*Extracted records*

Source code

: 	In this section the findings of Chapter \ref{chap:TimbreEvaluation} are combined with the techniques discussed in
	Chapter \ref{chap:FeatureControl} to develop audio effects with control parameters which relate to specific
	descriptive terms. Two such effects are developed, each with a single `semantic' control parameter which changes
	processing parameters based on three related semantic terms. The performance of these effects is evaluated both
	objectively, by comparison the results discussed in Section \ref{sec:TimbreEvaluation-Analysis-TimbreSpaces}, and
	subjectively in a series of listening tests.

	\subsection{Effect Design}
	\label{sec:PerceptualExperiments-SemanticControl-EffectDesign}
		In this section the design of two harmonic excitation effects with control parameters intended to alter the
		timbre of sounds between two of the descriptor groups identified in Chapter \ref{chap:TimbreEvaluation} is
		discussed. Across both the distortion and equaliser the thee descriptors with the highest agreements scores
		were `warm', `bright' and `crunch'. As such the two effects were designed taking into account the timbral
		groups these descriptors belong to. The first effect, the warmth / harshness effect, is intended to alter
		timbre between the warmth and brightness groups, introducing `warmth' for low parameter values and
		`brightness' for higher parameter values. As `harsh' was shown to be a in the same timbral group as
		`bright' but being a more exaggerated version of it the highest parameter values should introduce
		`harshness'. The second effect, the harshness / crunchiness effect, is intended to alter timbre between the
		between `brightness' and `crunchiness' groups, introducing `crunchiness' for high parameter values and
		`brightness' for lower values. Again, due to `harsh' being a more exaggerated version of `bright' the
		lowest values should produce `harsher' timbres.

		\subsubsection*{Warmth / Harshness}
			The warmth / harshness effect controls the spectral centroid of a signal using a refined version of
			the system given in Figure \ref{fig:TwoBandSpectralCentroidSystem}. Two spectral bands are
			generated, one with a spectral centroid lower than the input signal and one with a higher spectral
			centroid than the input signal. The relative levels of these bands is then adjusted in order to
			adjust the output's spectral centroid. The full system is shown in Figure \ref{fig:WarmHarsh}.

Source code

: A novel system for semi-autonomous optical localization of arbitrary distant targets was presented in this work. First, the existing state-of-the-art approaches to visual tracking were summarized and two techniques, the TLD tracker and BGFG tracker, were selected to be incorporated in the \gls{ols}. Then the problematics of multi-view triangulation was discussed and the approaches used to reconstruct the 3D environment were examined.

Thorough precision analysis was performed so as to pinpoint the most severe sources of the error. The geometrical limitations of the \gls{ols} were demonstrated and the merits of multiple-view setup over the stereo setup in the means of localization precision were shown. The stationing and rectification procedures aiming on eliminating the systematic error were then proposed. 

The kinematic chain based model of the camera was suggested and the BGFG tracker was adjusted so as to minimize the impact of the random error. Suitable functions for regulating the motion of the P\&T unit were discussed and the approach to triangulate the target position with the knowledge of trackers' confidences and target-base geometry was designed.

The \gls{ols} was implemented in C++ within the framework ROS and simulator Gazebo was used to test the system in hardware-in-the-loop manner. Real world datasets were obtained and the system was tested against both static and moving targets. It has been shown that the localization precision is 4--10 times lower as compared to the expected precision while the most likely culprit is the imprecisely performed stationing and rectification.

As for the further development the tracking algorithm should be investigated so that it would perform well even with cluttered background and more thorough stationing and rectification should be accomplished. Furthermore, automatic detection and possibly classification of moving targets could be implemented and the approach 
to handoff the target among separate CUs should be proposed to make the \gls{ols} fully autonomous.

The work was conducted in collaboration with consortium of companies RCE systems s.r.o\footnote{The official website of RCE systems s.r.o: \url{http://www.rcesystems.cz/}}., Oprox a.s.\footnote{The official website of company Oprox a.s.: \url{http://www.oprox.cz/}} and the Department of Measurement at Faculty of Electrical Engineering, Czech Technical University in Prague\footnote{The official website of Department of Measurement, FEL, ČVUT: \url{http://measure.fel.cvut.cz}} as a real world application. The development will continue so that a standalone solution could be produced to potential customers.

*Exercise prompt*
Give back exactly the lines of the listing, starting with the first and ending with the one bearing "timbral group as". Add no other lines.

*Response to the task*
Source code

: 	In this section the findings of Chapter \ref{chap:TimbreEvaluation} are combined with the techniques discussed in
	Chapter \ref{chap:FeatureControl} to develop audio effects with control parameters which relate to specific
	descriptive terms. Two such effects are developed, each with a single `semantic' control parameter which changes
	processing parameters based on three related semantic terms. The performance of these effects is evaluated both
	objectively, by comparison the results discussed in Section \ref{sec:TimbreEvaluation-Analysis-TimbreSpaces}, and
	subjectively in a series of listening tests.

	\subsection{Effect Design}
	\label{sec:PerceptualExperiments-SemanticControl-EffectDesign}
		In this section the design of two harmonic excitation effects with control parameters intended to alter the
		timbre of sounds between two of the descriptor groups identified in Chapter \ref{chap:TimbreEvaluation} is
		discussed. Across both the distortion and equaliser the thee descriptors with the highest agreements scores
		were `warm', `bright' and `crunch'. As such the two effects were designed taking into account the timbral
		groups these descriptors belong to. The first effect, the warmth / harshness effect, is intended to alter
		timbre between the warmth and brightness groups, introducing `warmth' for low parameter values and
		`brightness' for higher parameter values. As `harsh' was shown to be a in the same timbral group as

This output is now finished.